Dutch December trip

Three days in Amsterdam and the Hague before Christmas

img_3776The Dutch holiday season starts with the arrival of Sinterklaas and Zwarte Piets in early December. We arrived a little later, to spend the last three days before Christmas in the holiday decorated streets of Amsterdam and The Hague. We went along canals with light shows, and we met both whimsical Santas and crowds of last-work-day-before-holiday-cheerful Dutchmen.


We stayed in a friend’s apartment, centrally located but cold due to (typical Dutch) single glazing. Great views, though, to green parrots and lively cycling through Vondelspark. These noisy birds provide Holland with an exotic touch, although the temperature is as low as in Scandinavia.

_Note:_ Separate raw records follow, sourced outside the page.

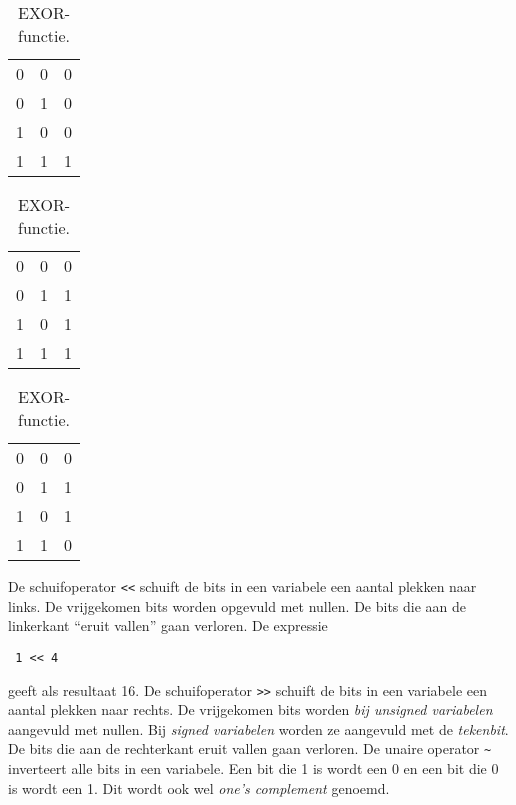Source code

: \begin{table}[!ht]
\centering
\caption{De drie bitsgewijze operatoren.}
\label{tab:driebaisfuncties}
\begin{subtable}[t]{0.333\textwidth}
\centering
\caption{AND-functie.}
\label{tab:enbasisfunctie}
\begin{tabular}{cc|c}
0 & 0 & 0  \\
0 & 1 & 0  \\
1 & 0 & 0  \\
1 & 1 & 1  \\
\end{tabular}
\end{subtable}%
\begin{subtable}[t]{0.333\textwidth}
\centering
\caption{OR-functie.}
\label{tab:ofbasisfunctie}
\begin{tabular}{cc|c}
0 & 0 & 0  \\
0 & 1 & 1  \\
1 & 0 & 1  \\
1 & 1 & 1  \\
\end{tabular}
\end{subtable}%
\begin{subtable}[t]{0.333\textwidth}
\centering
\caption{EXOR-functie.}
\label{tab:exofbasisfunctie}
\begin{tabular}{cc|c}
0 & 0 & 0  \\
0 & 1 & 1  \\
1 & 0 & 1  \\
1 & 1 & 0  \\
\end{tabular}
\end{subtable}
\end{table}

De schuifoperator \texttt{<<} schuift de bits in een variabele een aantal plekken naar links. De vrijgekomen bits worden opgevuld met nullen. De bits die aan de linkerkant ``eruit vallen'' gaan verloren. De expressie

\hspace*{1em}\texttt{ 1 << 4}

geeft als resultaat 16. De schuifoperator \texttt{>>} schuift de bits in een variabele een aantal plekken naar rechts. De vrijgekomen bits worden \textsl{bij unsigned variabelen} aangevuld met nullen. Bij  \textsl{signed variabelen} worden ze aangevuld met de \textsl{tekenbit}. De bits die aan de rechterkant eruit vallen gaan verloren. De unaire operator \texttt{\textasciitilde} inverteert alle bits in een variabele. Een bit die 1 is wordt een 0 en een bit die 0 is wordt een 1. Dit wordt ook wel \textsl{one's complement} genoemd.

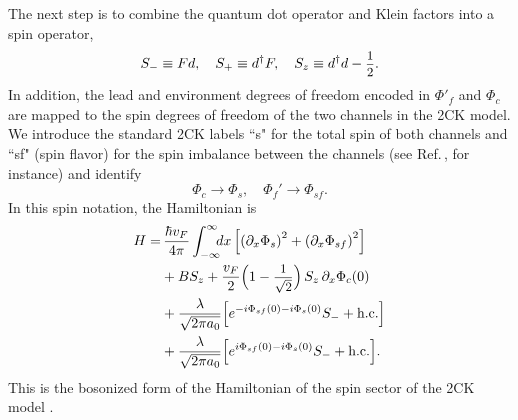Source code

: \documentclass[aps,prb,reprint,floatfix,superscriptaddress,amssymb,amsmath]{revtex4-2}
\newcommand{\sdfrac}[2]{\mbox{\small$\displaystyle\frac{#1}{#2}$}}
\begin{document}
The next step 
is to combine the quantum dot operator and Klein factors into a spin operator, 
\begin{equation}
S_- \equiv Fd, \quad S_+ \equiv d^\dagger F, \quad S_z \equiv d^\dagger d - \sdfrac{1}{2}.
\label{eq:effective_spin}
\end{equation}
In addition, the lead and environment degrees of freedom encoded in $\Phi'_f$ and $\Phi_c$ are mapped to the spin degrees of freedom of the two channels in the 2CK model. We introduce the standard 2CK labels ``s" for the total spin of both channels and ``sf" (spin flavor) for the spin imbalance between the channels (see Ref.\,\cite{SchillerHershToulousePRB98}, for instance) and identify
\begin{equation}
\Phi_c \to \Phi_{s}, \quad \Phi_f' \to \Phi_{sf}. 
\end{equation}
In this spin notation, the Hamiltonian is 
\begin{align}
H =&\, \frac{\hbar v_{F}}{4\pi}\int_{-\infty}^{\infty} \!\!\!dx
 \left[\left(\partial_{x}\Phi_{s}\right)^{2}+\left(\partial_{x}\Phi_{sf}\right)^{2}\right] \notag \\
& + BS_z + \frac{v_F}{2} \Big(1-\sdfrac{1}{\sqrt{2}}\Big)\, S_z \, \partial_x \Phi_c(0) 
\notag\\
& + \frac{\lambda}{\sqrt{2\pi a_0}}\Big[ e^{-i  \Phi_{sf}(0) - i\Phi_s(0)} S_- +  \text{h.c.} \Big] 
\label{eq:map_2ck_after}\\
& + \frac{\lambda}{\sqrt{2\pi a_0}}\Big[ e^{  i \Phi_{sf}(0) - i \Phi_s(0)} S_- + \text{h.c.} \Big] . \notag
\end{align}
This is the bosonized form of the Hamiltonian of the spin sector of the 2CK model \cite{GogolinBook,SchillerHershToulousePRB98}.
\end{document}
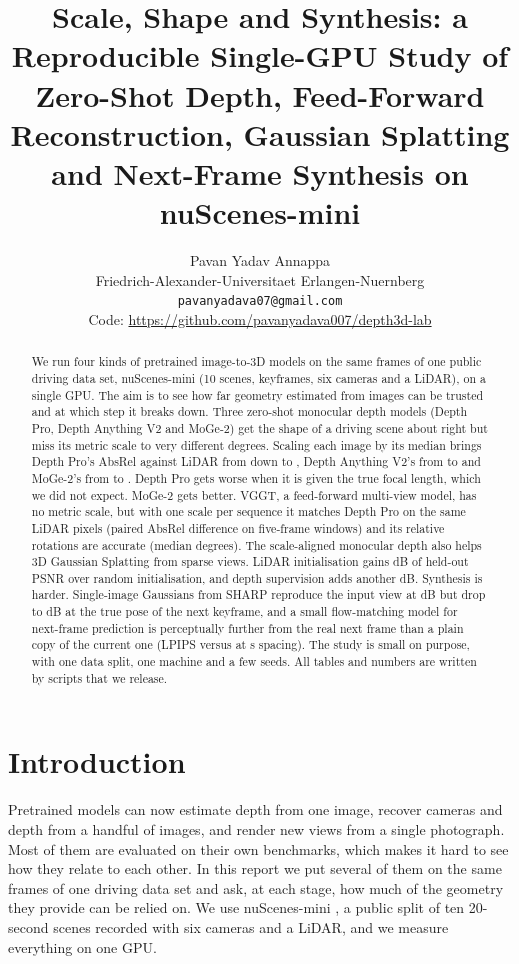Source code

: \documentclass[10pt]{article}
\title{Scale, Shape and Synthesis: a Reproducible Single-GPU Study of Zero-Shot Depth,
Feed-Forward Reconstruction, Gaussian Splatting and Next-Frame Synthesis on nuScenes-mini}
\author{Pavan Yadav Annappa\\
Friedrich-Alexander-Universitaet Erlangen-Nuernberg\\
\texttt{pavanyadava07@gmail.com}\\[2pt]
\small Code: \url{https://github.com/pavanyadava007/depth3d-lab}}
\date{}
\newcommand{\gpu}{\GPUname}
\begin{document}
\maketitle

\begin{abstract}
We run four kinds of pretrained image-to-3D models on the same frames of one public driving data set,
nuScenes-mini (10 scenes, \GTkeyframes{} keyframes, six cameras and a LiDAR), on a single \gpu{} GPU. The aim
is to see how far geometry estimated from images can be trusted and at which step it breaks down. Three
zero-shot monocular depth models (Depth Pro, Depth Anything V2 and MoGe-2) get the shape of a driving scene
about right but miss its metric scale to very different degrees. Scaling each image by its median brings
Depth Pro's AbsRel against LiDAR from \DPabsrelRaw{} down to \DPabsrelScaled{}, Depth Anything V2's from
\DAVabsrelRaw{} to \DAVabsrelScaled{} and MoGe-2's from \MOGEabsrelRaw{} to \MOGEabsrelScaled{}. Depth Pro
gets worse when it is given the true focal length, which we did not expect. MoGe-2 gets better. VGGT, a
feed-forward multi-view model, has no metric scale, but with one scale per sequence it matches Depth Pro on
the same LiDAR pixels (paired AbsRel difference \BTemppairedSeq{} on five-frame windows) and its relative
rotations are accurate (median \BTemprotMedian{} degrees). The scale-aligned monocular depth also helps
3D Gaussian Splatting from sparse views. LiDAR initialisation gains \GSdeltaLidarRandom{} dB of held-out
PSNR over random initialisation, and depth supervision adds another \GSdeltaDepthHiPsnr{} dB. Synthesis is
harder. Single-image Gaussians from SHARP reproduce the input view at \SharpIdpsnr{} dB but drop to
\SharpKeypsnr{} dB at the true pose of the next keyframe, and a small flow-matching model for next-frame
prediction is perceptually further from the real next frame than a plain copy of the current one (LPIPS
\NFFmlpips{} versus \NFCopylpips{} at \NFdtMedian{} s spacing). The study is small on purpose, with one data
split, one machine and a few seeds. All tables and numbers are written by scripts that we release.
\end{abstract}

\section{Introduction}
\label{sec:intro}

Pretrained models can now estimate depth from one image, recover cameras and depth from a handful of
images, and render new views from a single photograph. Most of them are evaluated on their own benchmarks,
which makes it hard to see how they relate to each other. In this report we put several of them on the same
frames of one driving data set and ask, at each stage, how much of the geometry they provide can be relied
on. We use nuScenes-mini \citep{caesar2020nuscenes}, a public split of ten 20-second scenes recorded with
six cameras and a LiDAR, and we measure everything on one \gpu{} GPU.
\end{document}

Another great thing about Holland is short distances. We took a train to The Hague for a few hours of nostalgic Christmas shopping and hot stroopwaffels at “the safe Royal Christmas Fair”. (Quote from a tourist guide; and how sad that safety has become a marketing word).


Back in Amsterdam,  streets were crammed with tourists, and we pushed along the canals through narrow shopping streets. Result: Sore feet, should have used those bikes, kindly offered by our friend!


One night, we went to De Hallen, which is an old tram station turned into food stalls with all kinds of food and drinks. We had Vietnamese springrolls, and in the crowd of happy Dutchmen we managed to poach a few seats at the bar. A small choir entertained with Christmas carols: The conductor was blind, the pianist had no legs, and their voices were not impressive, but they were a cheerful bunch.

img_3773We strolled through De Negen Straatjes  (nine streets) with little quirky shops and had a coffee, yes plain coffee, on our way back. Next morning, infected by the relaxed and cheerful Amsterdam atmosphere, loaded with clog slippers, kruidnoten (bisquits), and presents, we flew back home to celebrate Christmas in Denmark.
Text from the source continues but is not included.